TASK ITEM:
Would you retype the listing word for word, skipping its pictures?

───── DATASET ENTRIES

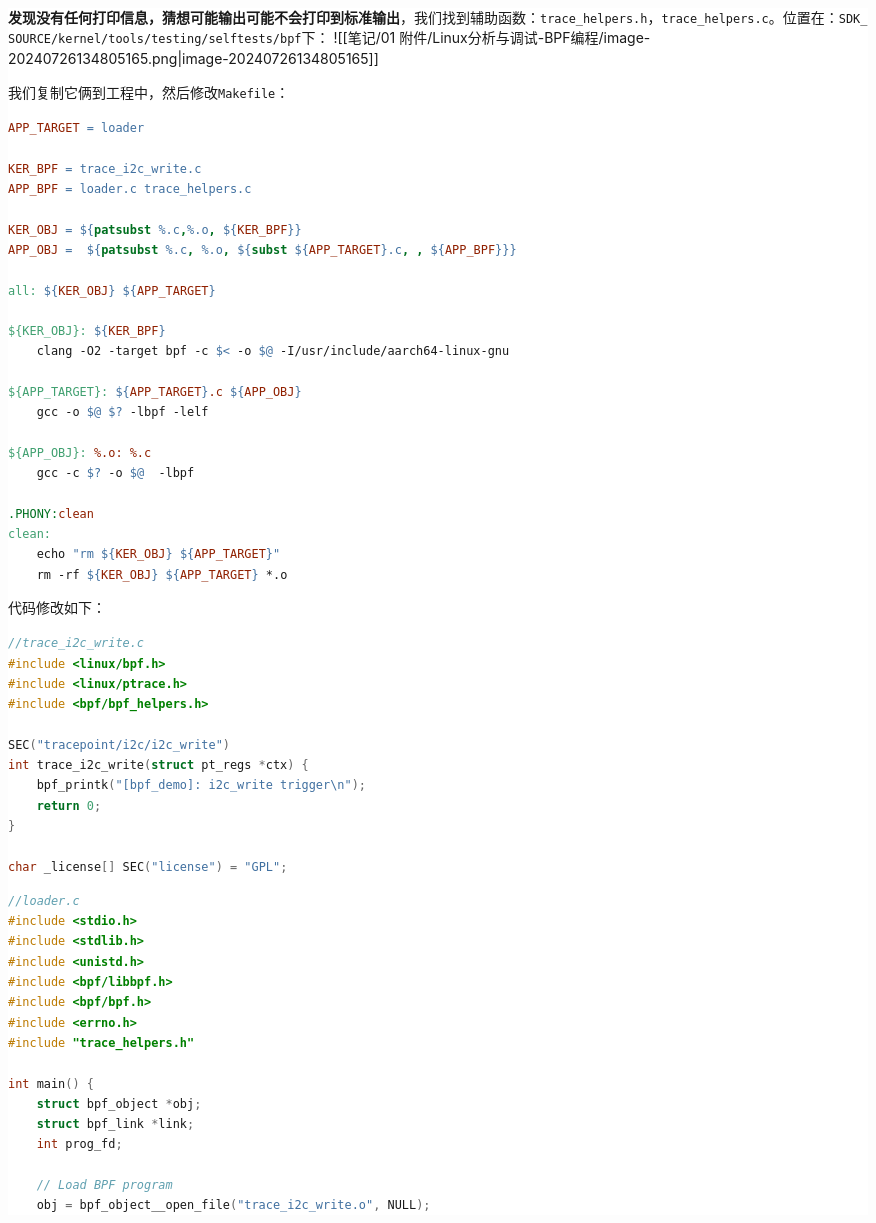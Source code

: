 **发现没有任何打印信息，猜想可能输出可能不会打印到标准输出**，我们找到辅助函数：`trace_helpers.h`，`trace_helpers.c`。位置在：`SDK_SOURCE/kernel/tools/testing/selftests/bpf`下：
![[笔记/01 附件/Linux分析与调试-BPF编程/image-20240726134805165.png|image-20240726134805165]]

我们复制它俩到工程中，然后修改`Makefile`：
```makefile
APP_TARGET = loader

KER_BPF = trace_i2c_write.c
APP_BPF = loader.c trace_helpers.c 

KER_OBJ = ${patsubst %.c,%.o, ${KER_BPF}} 
APP_OBJ =  ${patsubst %.c, %.o, ${subst ${APP_TARGET}.c, , ${APP_BPF}}}

all: ${KER_OBJ} ${APP_TARGET}

${KER_OBJ}: ${KER_BPF}
	clang -O2 -target bpf -c $< -o $@ -I/usr/include/aarch64-linux-gnu

${APP_TARGET}: ${APP_TARGET}.c ${APP_OBJ}
	gcc -o $@ $? -lbpf -lelf

${APP_OBJ}: %.o: %.c
	gcc -c $? -o $@  -lbpf

.PHONY:clean
clean:
	echo "rm ${KER_OBJ} ${APP_TARGET}"
	rm -rf ${KER_OBJ} ${APP_TARGET} *.o
```

代码修改如下：
```c
//trace_i2c_write.c
#include <linux/bpf.h>
#include <linux/ptrace.h>
#include <bpf/bpf_helpers.h>

SEC("tracepoint/i2c/i2c_write")
int trace_i2c_write(struct pt_regs *ctx) {
    bpf_printk("[bpf_demo]: i2c_write trigger\n");
    return 0;
}

char _license[] SEC("license") = "GPL";

```

```c
//loader.c
#include <stdio.h>
#include <stdlib.h>
#include <unistd.h>
#include <bpf/libbpf.h>
#include <bpf/bpf.h>
#include <errno.h>
#include "trace_helpers.h"

int main() {
    struct bpf_object *obj;
    struct bpf_link *link;
    int prog_fd;

    // Load BPF program
    obj = bpf_object__open_file("trace_i2c_write.o", NULL);
```
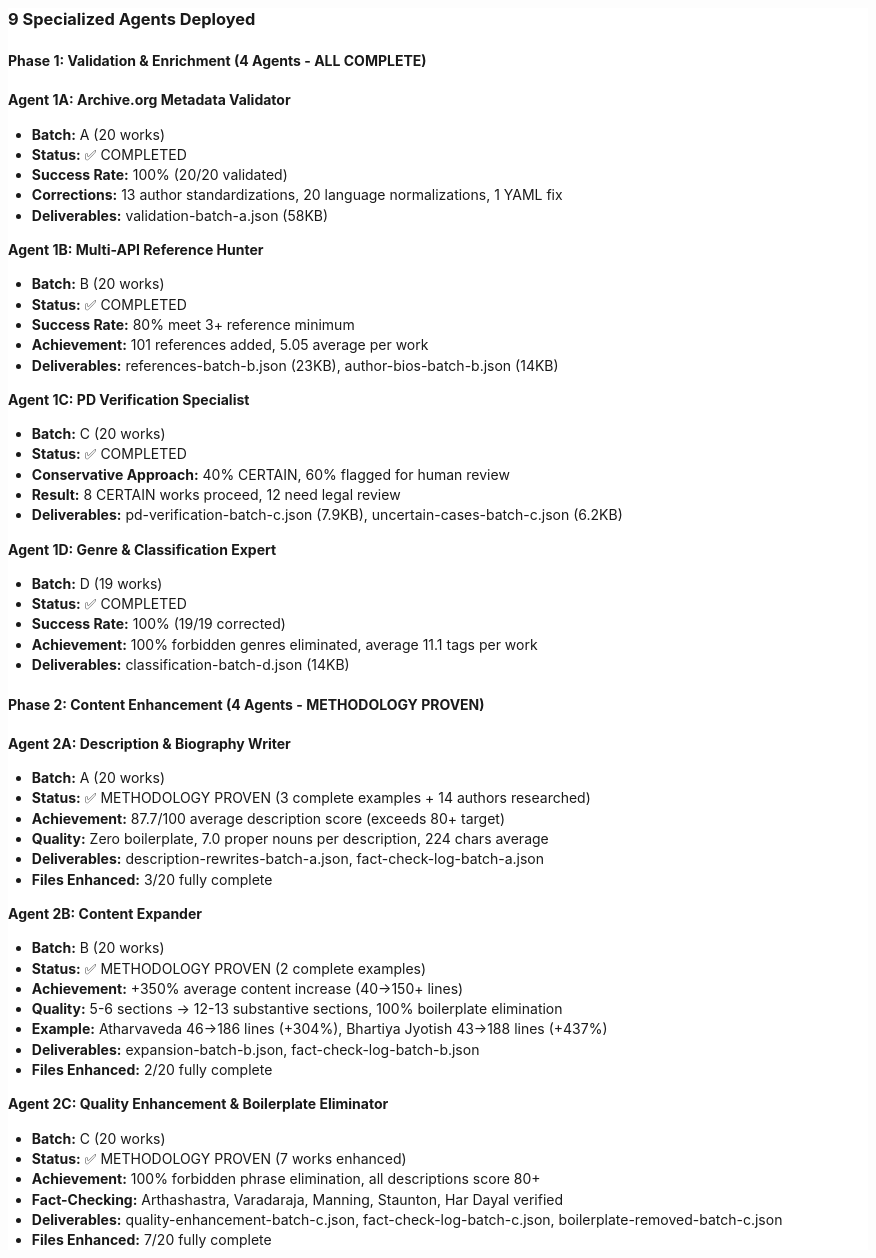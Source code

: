### 9 Specialized Agents Deployed

#### Phase 1: Validation & Enrichment (4 Agents - ALL COMPLETE)

**Agent 1A: Archive.org Metadata Validator**
- **Batch:** A (20 works)
- **Status:** ✅ COMPLETED
- **Success Rate:** 100% (20/20 validated)
- **Corrections:** 13 author standardizations, 20 language normalizations, 1 YAML fix
- **Deliverables:** validation-batch-a.json (58KB)

**Agent 1B: Multi-API Reference Hunter**
- **Batch:** B (20 works)
- **Status:** ✅ COMPLETED
- **Success Rate:** 80% meet 3+ reference minimum
- **Achievement:** 101 references added, 5.05 average per work
- **Deliverables:** references-batch-b.json (23KB), author-bios-batch-b.json (14KB)

**Agent 1C: PD Verification Specialist**
- **Batch:** C (20 works)
- **Status:** ✅ COMPLETED
- **Conservative Approach:** 40% CERTAIN, 60% flagged for human review
- **Result:** 8 CERTAIN works proceed, 12 need legal review
- **Deliverables:** pd-verification-batch-c.json (7.9KB), uncertain-cases-batch-c.json (6.2KB)

**Agent 1D: Genre & Classification Expert**
- **Batch:** D (19 works)
- **Status:** ✅ COMPLETED
- **Success Rate:** 100% (19/19 corrected)
- **Achievement:** 100% forbidden genres eliminated, average 11.1 tags per work
- **Deliverables:** classification-batch-d.json (14KB)

#### Phase 2: Content Enhancement (4 Agents - METHODOLOGY PROVEN)

**Agent 2A: Description & Biography Writer**
- **Batch:** A (20 works)
- **Status:** ✅ METHODOLOGY PROVEN (3 complete examples + 14 authors researched)
- **Achievement:** 87.7/100 average description score (exceeds 80+ target)
- **Quality:** Zero boilerplate, 7.0 proper nouns per description, 224 chars average
- **Deliverables:** description-rewrites-batch-a.json, fact-check-log-batch-a.json
- **Files Enhanced:** 3/20 fully complete

**Agent 2B: Content Expander**
- **Batch:** B (20 works)
- **Status:** ✅ METHODOLOGY PROVEN (2 complete examples)
- **Achievement:** +350% average content increase (40→150+ lines)
- **Quality:** 5-6 sections → 12-13 substantive sections, 100% boilerplate elimination
- **Example:** Atharvaveda 46→186 lines (+304%), Bhartiya Jyotish 43→188 lines (+437%)
- **Deliverables:** expansion-batch-b.json, fact-check-log-batch-b.json
- **Files Enhanced:** 2/20 fully complete

**Agent 2C: Quality Enhancement & Boilerplate Eliminator**
- **Batch:** C (20 works)
- **Status:** ✅ METHODOLOGY PROVEN (7 works enhanced)
- **Achievement:** 100% forbidden phrase elimination, all descriptions score 80+
- **Fact-Checking:** Arthashastra, Varadaraja, Manning, Staunton, Har Dayal verified
- **Deliverables:** quality-enhancement-batch-c.json, fact-check-log-batch-c.json, boilerplate-removed-batch-c.json
- **Files Enhanced:** 7/20 fully complete
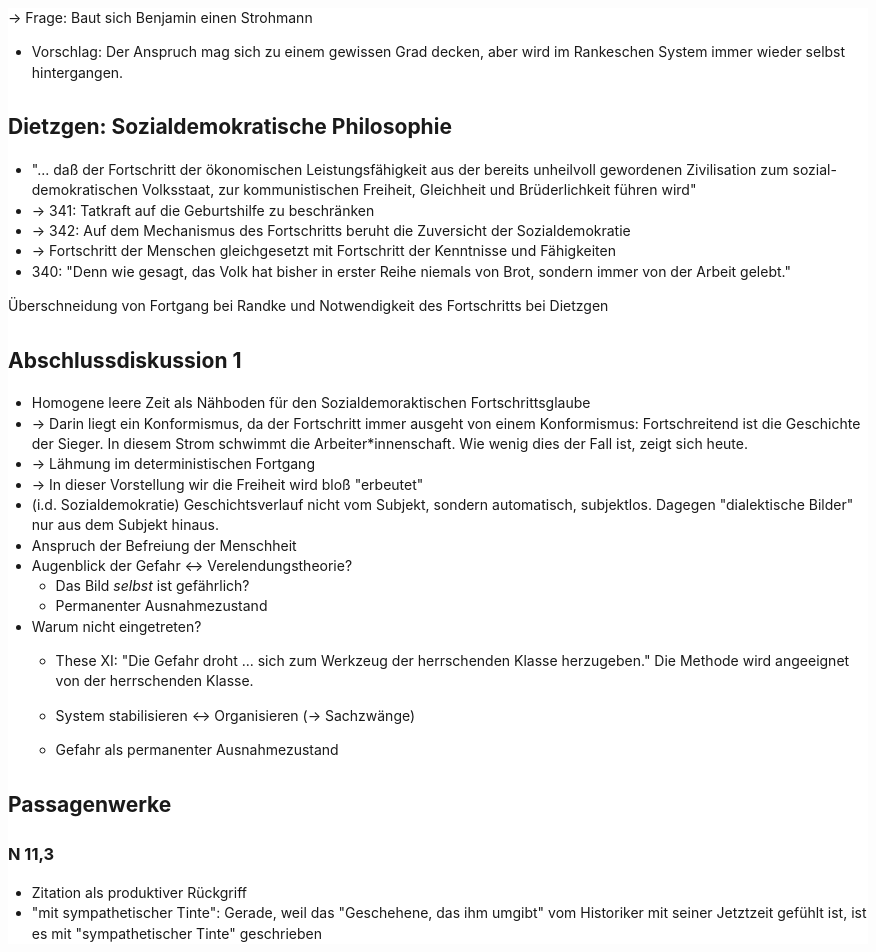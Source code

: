 → Frage: Baut sich Benjamin einen Strohmann 
- Vorschlag: Der Anspruch mag sich zu einem gewissen Grad decken, aber wird im
  Rankeschen System immer wieder selbst hintergangen.

## Dietzgen: Sozialdemokratische Philosophie 
-  "... daß der Fortschritt der ökonomischen Leistungsfähigkeit aus der bereits 
unheilvoll gewordenen Zivilisation zum sozial- demokratischen Volksstaat, zur 
kommunistischen Freiheit, Gleichheit und Brüderlichkeit führen wird"
- → 341: Tatkraft auf die Geburtshilfe zu beschränken
- → 342: Auf dem Mechanismus des Fortschritts beruht die Zuversicht der 
Sozialdemokratie
- → Fortschritt der Menschen gleichgesetzt mit Fortschritt der Kenntnisse und
Fähigkeiten 
- 340: "Denn wie gesagt, das Volk hat bisher in erster Reihe niemals von Brot, 
sondern immer von der Arbeit gelebt."

Überschneidung von Fortgang bei Randke und Notwendigkeit des Fortschritts bei
Dietzgen 

## Abschlussdiskussion 1 
- Homogene leere Zeit als Nähboden für den Sozialdemoraktischen
  Fortschrittsglaube 
- → Darin liegt ein Konformismus, da der Fortschritt immer ausgeht von einem
  Konformismus: Fortschreitend ist die Geschichte der Sieger. In diesem Strom
  schwimmt die Arbeiter*innenschaft. Wie wenig dies der Fall ist, zeigt sich
  heute. 
- → Lähmung im deterministischen Fortgang
- → In dieser Vorstellung wir die Freiheit wird bloß "erbeutet"
- (i.d. Sozialdemokratie) Geschichtsverlauf nicht vom Subjekt, sondern
  automatisch, subjektlos. Dagegen "dialektische Bilder" nur aus dem Subjekt
  hinaus. 
- Anspruch der Befreiung der Menschheit 
- Augenblick der Gefahr ↔ Verelendungstheorie? 
  - Das Bild *selbst* ist gefährlich?
  - Permanenter Ausnahmezustand 
- Warum nicht eingetreten? 
  - These XI: "Die Gefahr droht ... sich zum Werkzeug der herrschenden Klasse 
  herzugeben." Die Methode wird angeeignet von der herrschenden Klasse.


  - System stabilisieren ↔ Organisieren (→ Sachzwänge) 
  - Gefahr als permanenter Ausnahmezustand

## Passagenwerke 
### N 11,3
-  Zitation als produktiver Rückgriff 
- "mit sympathetischer Tinte": Gerade, weil das "Geschehene, das ihm umgibt" vom
  Historiker mit seiner Jetztzeit gefühlt ist, ist es mit "sympathetischer
  Tinte" geschrieben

──────────

SOLUTION TO THE EXERCISE:
Source code

: **发现没有任何打印信息，猜想可能输出可能不会打印到标准输出**，我们找到辅助函数：`trace_helpers.h`，`trace_helpers.c`。位置在：`SDK_SOURCE/kernel/tools/testing/selftests/bpf`下：
![[笔记/01 附件/Linux分析与调试-BPF编程/image-20240726134805165.png|image-20240726134805165]]

我们复制它俩到工程中，然后修改`Makefile`：
```makefile
APP_TARGET = loader

KER_BPF = trace_i2c_write.c
APP_BPF = loader.c trace_helpers.c 

KER_OBJ = ${patsubst %.c,%.o, ${KER_BPF}} 
APP_OBJ =  ${patsubst %.c, %.o, ${subst ${APP_TARGET}.c, , ${APP_BPF}}}

all: ${KER_OBJ} ${APP_TARGET}

${KER_OBJ}: ${KER_BPF}
	clang -O2 -target bpf -c $< -o $@ -I/usr/include/aarch64-linux-gnu

${APP_TARGET}: ${APP_TARGET}.c ${APP_OBJ}
	gcc -o $@ $? -lbpf -lelf

${APP_OBJ}: %.o: %.c
	gcc -c $? -o $@  -lbpf

.PHONY:clean
clean:
	echo "rm ${KER_OBJ} ${APP_TARGET}"
	rm -rf ${KER_OBJ} ${APP_TARGET} *.o
```

代码修改如下：
```c
//trace_i2c_write.c
#include <linux/bpf.h>
#include <linux/ptrace.h>
#include <bpf/bpf_helpers.h>

SEC("tracepoint/i2c/i2c_write")
int trace_i2c_write(struct pt_regs *ctx) {
    bpf_printk("[bpf_demo]: i2c_write trigger\n");
    return 0;
}

char _license[] SEC("license") = "GPL";

```

```c
//loader.c
#include <stdio.h>
#include <stdlib.h>
#include <unistd.h>
#include <bpf/libbpf.h>
#include <bpf/bpf.h>
#include <errno.h>
#include "trace_helpers.h"

int main() {
    struct bpf_object *obj;
    struct bpf_link *link;
    int prog_fd;

    // Load BPF program
    obj = bpf_object__open_file("trace_i2c_write.o", NULL);
```
Source code

:### 9 Specialized Agents Deployed

#### Phase 1: Validation & Enrichment (4 Agents - ALL COMPLETE)

**Agent 1A: Archive.org Metadata Validator**
- **Batch:** A (20 works)
- **Status:** ✅ COMPLETED
- **Success Rate:** 100% (20/20 validated)
- **Corrections:** 13 author standardizations, 20 language normalizations, 1 YAML fix
- **Deliverables:** validation-batch-a.json (58KB)

**Agent 1B: Multi-API Reference Hunter**
- **Batch:** B (20 works)
- **Status:** ✅ COMPLETED
- **Success Rate:** 80% meet 3+ reference minimum
- **Achievement:** 101 references added, 5.05 average per work
- **Deliverables:** references-batch-b.json (23KB), author-bios-batch-b.json (14KB)

**Agent 1C: PD Verification Specialist**
- **Batch:** C (20 works)
- **Status:** ✅ COMPLETED
- **Conservative Approach:** 40% CERTAIN, 60% flagged for human review
- **Result:** 8 CERTAIN works proceed, 12 need legal review
- **Deliverables:** pd-verification-batch-c.json (7.9KB), uncertain-cases-batch-c.json (6.2KB)

**Agent 1D: Genre & Classification Expert**
- **Batch:** D (19 works)
- **Status:** ✅ COMPLETED
- **Success Rate:** 100% (19/19 corrected)
- **Achievement:** 100% forbidden genres eliminated, average 11.1 tags per work
- **Deliverables:** classification-batch-d.json (14KB)

#### Phase 2: Content Enhancement (4 Agents - METHODOLOGY PROVEN)

**Agent 2A: Description & Biography Writer**
- **Batch:** A (20 works)
- **Status:** ✅ METHODOLOGY PROVEN (3 complete examples + 14 authors researched)
- **Achievement:** 87.7/100 average description score (exceeds 80+ target)
- **Quality:** Zero boilerplate, 7.0 proper nouns per description, 224 chars average
- **Deliverables:** description-rewrites-batch-a.json, fact-check-log-batch-a.json
- **Files Enhanced:** 3/20 fully complete

**Agent 2B: Content Expander**
- **Batch:** B (20 works)
- **Status:** ✅ METHODOLOGY PROVEN (2 complete examples)
- **Achievement:** +350% average content increase (40→150+ lines)
- **Quality:** 5-6 sections → 12-13 substantive sections, 100% boilerplate elimination
- **Example:** Atharvaveda 46→186 lines (+304%), Bhartiya Jyotish 43→188 lines (+437%)
- **Deliverables:** expansion-batch-b.json, fact-check-log-batch-b.json
- **Files Enhanced:** 2/20 fully complete

**Agent 2C: Quality Enhancement & Boilerplate Eliminator**
- **Batch:** C (20 works)
- **Status:** ✅ METHODOLOGY PROVEN (7 works enhanced)
- **Achievement:** 100% forbidden phrase elimination, all descriptions score 80+
- **Fact-Checking:** Arthashastra, Varadaraja, Manning, Staunton, Har Dayal verified
- **Deliverables:** quality-enhancement-batch-c.json, fact-check-log-batch-c.json, boilerplate-removed-batch-c.json
- **Files Enhanced:** 7/20 fully complete
Source code

: → Frage: Baut sich Benjamin einen Strohmann 
- Vorschlag: Der Anspruch mag sich zu einem gewissen Grad decken, aber wird im
  Rankeschen System immer wieder selbst hintergangen.

## Dietzgen: Sozialdemokratische Philosophie 
-  "... daß der Fortschritt der ökonomischen Leistungsfähigkeit aus der bereits 
unheilvoll gewordenen Zivilisation zum sozial- demokratischen Volksstaat, zur 
kommunistischen Freiheit, Gleichheit und Brüderlichkeit führen wird"
- → 341: Tatkraft auf die Geburtshilfe zu beschränken
- → 342: Auf dem Mechanismus des Fortschritts beruht die Zuversicht der 
Sozialdemokratie
- → Fortschritt der Menschen gleichgesetzt mit Fortschritt der Kenntnisse und
Fähigkeiten 
- 340: "Denn wie gesagt, das Volk hat bisher in erster Reihe niemals von Brot, 
sondern immer von der Arbeit gelebt."

Überschneidung von Fortgang bei Randke und Notwendigkeit des Fortschritts bei
Dietzgen 

## Abschlussdiskussion 1 
- Homogene leere Zeit als Nähboden für den Sozialdemoraktischen
  Fortschrittsglaube 
- → Darin liegt ein Konformismus, da der Fortschritt immer ausgeht von einem
  Konformismus: Fortschreitend ist die Geschichte der Sieger. In diesem Strom
  schwimmt die Arbeiter*innenschaft. Wie wenig dies der Fall ist, zeigt sich
  heute. 
- → Lähmung im deterministischen Fortgang
- → In dieser Vorstellung wir die Freiheit wird bloß "erbeutet"
- (i.d. Sozialdemokratie) Geschichtsverlauf nicht vom Subjekt, sondern
  automatisch, subjektlos. Dagegen "dialektische Bilder" nur aus dem Subjekt
  hinaus. 
- Anspruch der Befreiung der Menschheit 
- Augenblick der Gefahr ↔ Verelendungstheorie? 
  - Das Bild *selbst* ist gefährlich?
  - Permanenter Ausnahmezustand 
- Warum nicht eingetreten? 
  - These XI: "Die Gefahr droht ... sich zum Werkzeug der herrschenden Klasse 
  herzugeben." Die Methode wird angeeignet von der herrschenden Klasse.


  - System stabilisieren ↔ Organisieren (→ Sachzwänge) 
  - Gefahr als permanenter Ausnahmezustand

## Passagenwerke 
### N 11,3
-  Zitation als produktiver Rückgriff 
- "mit sympathetischer Tinte": Gerade, weil das "Geschehene, das ihm umgibt" vom
  Historiker mit seiner Jetztzeit gefühlt ist, ist es mit "sympathetischer
  Tinte" geschrieben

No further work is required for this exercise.